= What is expected =
Write the records below out in full, character for character, with no pictures.

(Extracted data entries)
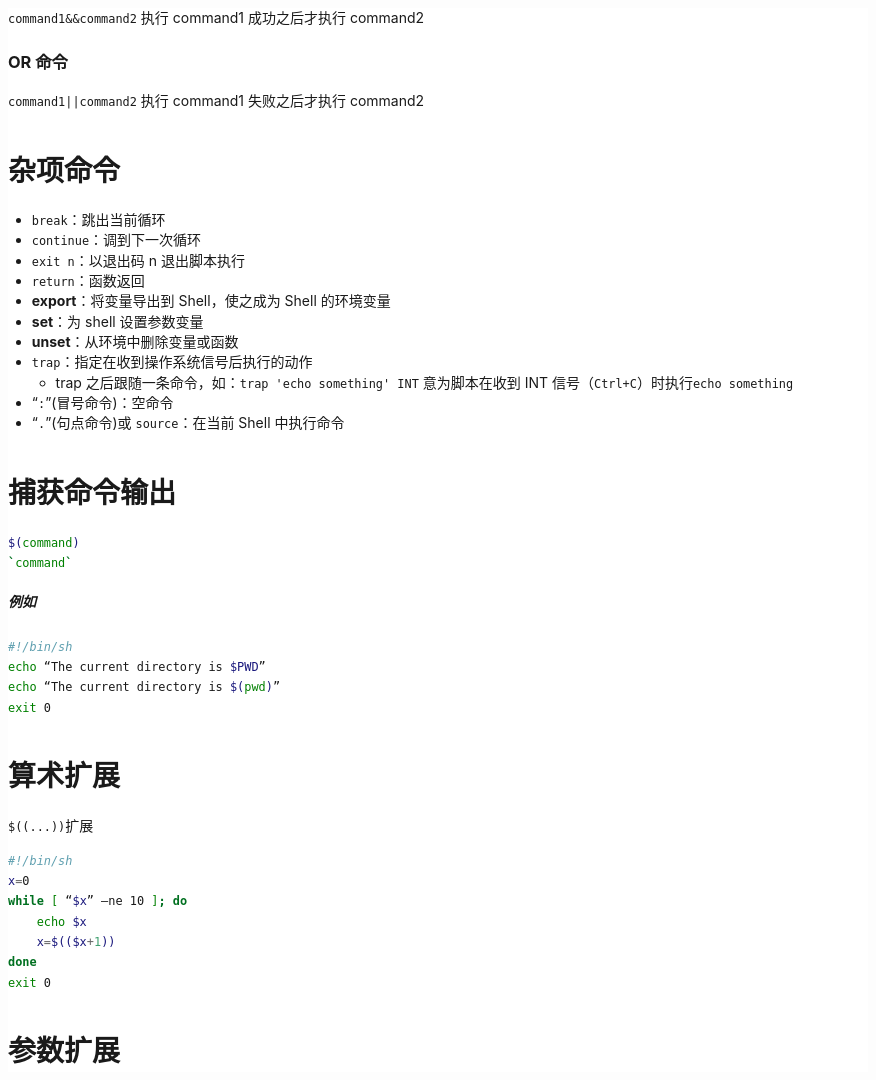 `command1&&command2` 执行 command1 成功之后才执行 command2

### OR 命令

`command1||command2` 执行 command1 失败之后才执行 command2

# 杂项命令

* `break`：跳出当前循环 
* `continue`：调到下一次循环
* `exit n`：以退出码 n 退出脚本执行
* `return`：函数返回
* **export**：将变量导出到 Shell，使之成为 Shell 的环境变量 
* **set**：为 shell 设置参数变量
* **unset**：从环境中删除变量或函数
* `trap`：指定在收到操作系统信号后执行的动作 
    * trap 之后跟随一条命令，如：`trap 'echo something' INT` 意为脚本在收到 INT 信号（`Ctrl+C`）时执行`echo something`
* “`:`”(冒号命令)：空命令
* “`.`”(句点命令)或 `source`：在当前 Shell 中执行命令

# 捕获命令输出

```bash
$(command)
`command`
```

##### 例如 

```bash
#!/bin/sh
echo “The current directory is $PWD” 
echo “The current directory is $(pwd)”
exit 0
```

# 算术扩展

`$((...))`扩展

```bash
#!/bin/sh
x=0
while [ “$x” –ne 10 ]; do
    echo $x
    x=$(($x+1))
done
exit 0
```

# 参数扩展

= Completed exercise =
 `command1&&command2` 执行 command1 成功之后才执行 command2

### OR 命令

`command1||command2` 执行 command1 失败之后才执行 command2

# 杂项命令

* `break`：跳出当前循环 
* `continue`：调到下一次循环
* `exit n`：以退出码 n 退出脚本执行
* `return`：函数返回
* **export**：将变量导出到 Shell，使之成为 Shell 的环境变量 
* **set**：为 shell 设置参数变量
* **unset**：从环境中删除变量或函数
* `trap`：指定在收到操作系统信号后执行的动作 
    * trap 之后跟随一条命令，如：`trap 'echo something' INT` 意为脚本在收到 INT 信号（`Ctrl+C`）时执行`echo something`
* “`:`”(冒号命令)：空命令
* “`.`”(句点命令)或 `source`：在当前 Shell 中执行命令

# 捕获命令输出

```bash
$(command)
`command`
```

##### 例如 

```bash
#!/bin/sh
echo “The current directory is $PWD” 
echo “The current directory is $(pwd)”
exit 0
```

# 算术扩展

`$((...))`扩展

```bash
#!/bin/sh
x=0
while [ “$x” –ne 10 ]; do
    echo $x
    x=$(($x+1))
done
exit 0
```

# 参数扩展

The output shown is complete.